Requirement: Each line containing the string "providing" should be copied out of the entries.

Data shown START

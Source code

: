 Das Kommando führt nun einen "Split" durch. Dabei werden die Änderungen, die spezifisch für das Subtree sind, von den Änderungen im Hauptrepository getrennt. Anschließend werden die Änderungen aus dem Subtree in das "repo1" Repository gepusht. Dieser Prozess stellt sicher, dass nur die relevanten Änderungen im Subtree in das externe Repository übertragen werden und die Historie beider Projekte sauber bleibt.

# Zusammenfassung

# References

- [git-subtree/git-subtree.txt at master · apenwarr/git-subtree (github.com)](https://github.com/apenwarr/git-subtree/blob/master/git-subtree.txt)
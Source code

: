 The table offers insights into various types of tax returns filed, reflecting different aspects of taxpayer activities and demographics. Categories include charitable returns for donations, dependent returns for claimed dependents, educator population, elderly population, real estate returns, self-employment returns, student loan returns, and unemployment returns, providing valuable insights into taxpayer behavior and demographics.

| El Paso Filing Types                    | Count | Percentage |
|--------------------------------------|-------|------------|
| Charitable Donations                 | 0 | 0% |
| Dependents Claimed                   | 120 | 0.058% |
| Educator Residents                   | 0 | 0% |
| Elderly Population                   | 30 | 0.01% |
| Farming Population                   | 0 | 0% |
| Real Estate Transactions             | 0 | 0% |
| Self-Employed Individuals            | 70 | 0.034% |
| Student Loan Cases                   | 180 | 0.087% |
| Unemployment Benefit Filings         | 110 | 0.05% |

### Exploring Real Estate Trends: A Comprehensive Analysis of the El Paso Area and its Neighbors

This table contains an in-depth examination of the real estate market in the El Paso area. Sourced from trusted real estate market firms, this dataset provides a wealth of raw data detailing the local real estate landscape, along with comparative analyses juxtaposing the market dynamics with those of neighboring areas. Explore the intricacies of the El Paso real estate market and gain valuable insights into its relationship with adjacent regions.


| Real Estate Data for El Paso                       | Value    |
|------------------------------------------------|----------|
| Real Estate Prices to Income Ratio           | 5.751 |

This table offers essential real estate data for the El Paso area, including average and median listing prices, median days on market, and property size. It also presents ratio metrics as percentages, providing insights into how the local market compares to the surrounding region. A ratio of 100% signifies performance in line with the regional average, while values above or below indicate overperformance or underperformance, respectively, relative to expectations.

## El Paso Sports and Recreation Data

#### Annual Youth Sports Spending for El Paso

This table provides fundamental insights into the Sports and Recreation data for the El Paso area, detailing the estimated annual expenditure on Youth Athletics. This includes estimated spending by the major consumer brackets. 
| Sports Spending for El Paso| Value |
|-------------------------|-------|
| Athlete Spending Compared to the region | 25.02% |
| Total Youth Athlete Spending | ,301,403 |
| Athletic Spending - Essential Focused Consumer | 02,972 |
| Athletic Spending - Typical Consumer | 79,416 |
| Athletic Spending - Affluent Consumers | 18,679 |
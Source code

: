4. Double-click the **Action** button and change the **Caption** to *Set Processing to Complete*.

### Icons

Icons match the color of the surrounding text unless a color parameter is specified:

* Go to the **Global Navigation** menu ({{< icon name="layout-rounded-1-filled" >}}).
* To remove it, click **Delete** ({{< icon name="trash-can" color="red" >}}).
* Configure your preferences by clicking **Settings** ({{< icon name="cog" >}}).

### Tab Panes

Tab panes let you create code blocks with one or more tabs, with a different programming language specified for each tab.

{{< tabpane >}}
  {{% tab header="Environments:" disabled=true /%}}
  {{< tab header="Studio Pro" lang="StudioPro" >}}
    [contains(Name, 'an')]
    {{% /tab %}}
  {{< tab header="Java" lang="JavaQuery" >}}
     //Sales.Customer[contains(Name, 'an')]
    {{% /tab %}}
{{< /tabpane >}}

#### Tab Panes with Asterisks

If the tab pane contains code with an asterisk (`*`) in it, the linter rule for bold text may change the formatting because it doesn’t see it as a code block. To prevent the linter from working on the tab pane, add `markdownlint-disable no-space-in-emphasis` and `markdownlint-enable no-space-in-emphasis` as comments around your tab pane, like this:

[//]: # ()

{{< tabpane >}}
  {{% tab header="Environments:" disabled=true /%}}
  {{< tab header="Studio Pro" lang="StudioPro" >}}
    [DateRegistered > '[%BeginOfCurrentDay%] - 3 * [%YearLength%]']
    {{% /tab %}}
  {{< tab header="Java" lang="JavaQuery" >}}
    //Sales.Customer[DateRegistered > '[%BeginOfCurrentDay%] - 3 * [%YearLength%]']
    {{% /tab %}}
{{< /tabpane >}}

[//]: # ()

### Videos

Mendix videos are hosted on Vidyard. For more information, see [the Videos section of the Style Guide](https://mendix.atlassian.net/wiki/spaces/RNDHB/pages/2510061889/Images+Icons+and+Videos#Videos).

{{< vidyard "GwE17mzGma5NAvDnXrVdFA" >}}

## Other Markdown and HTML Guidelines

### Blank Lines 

Data shown END

Your response:
: The table offers insights into various types of tax returns filed, reflecting different aspects of taxpayer activities and demographics. Categories include charitable returns for donations, dependent returns for claimed dependents, educator population, elderly population, real estate returns, self-employment returns, student loan returns, and unemployment returns, providing valuable insights into taxpayer behavior and demographics.
This table offers essential real estate data for the El Paso area, including average and median listing prices, median days on market, and property size. It also presents ratio metrics as percentages, providing insights into how the local market compares to the surrounding region. A ratio of 100% signifies performance in line with the regional average, while values above or below indicate overperformance or underperformance, respectively, relative to expectations.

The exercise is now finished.